Saved entries:
————

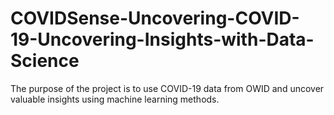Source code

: # COVIDSense-Uncovering-COVID-19-Uncovering-Insights-with-Data-Science
The purpose of the project is to use COVID-19 data from OWID and uncover valuable insights using machine learning methods. 

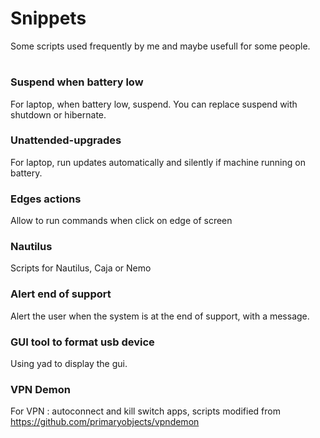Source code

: # Snippets
Some scripts used frequently by me and maybe usefull for some people.
#

### Suspend when battery low
For laptop, when battery low, suspend. You can replace suspend with shutdown or hibernate.

### Unattended-upgrades
For laptop, run updates automatically and silently if machine running on battery.

### Edges actions
Allow to run commands when click on edge of screen

### Nautilus
Scripts for Nautilus, Caja or Nemo

### Alert end of support
Alert the user when the system is at the end of support, with a message.

### GUI tool to format usb device
Using yad to display the gui.

### VPN Demon
For VPN : autoconnect and kill switch apps, scripts modified from https://github.com/primaryobjects/vpndemon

————

EXERCISE PROMPT: From the first line of the records down through the line containing "### Alert end of support", transcribe exactly those lines and no others, both ends kept, pictures dropped.

ANSWER TO THE PROBLEM:
Source code

: # COVIDSense-Uncovering-COVID-19-Uncovering-Insights-with-Data-Science
The purpose of the project is to use COVID-19 data from OWID and uncover valuable insights using machine learning methods. 

Source code

: # Snippets
Some scripts used frequently by me and maybe usefull for some people.
#

### Suspend when battery low
For laptop, when battery low, suspend. You can replace suspend with shutdown or hibernate.

### Unattended-upgrades
For laptop, run updates automatically and silently if machine running on battery.

### Edges actions
Allow to run commands when click on edge of screen

### Nautilus
Scripts for Nautilus, Caja or Nemo

### Alert end of support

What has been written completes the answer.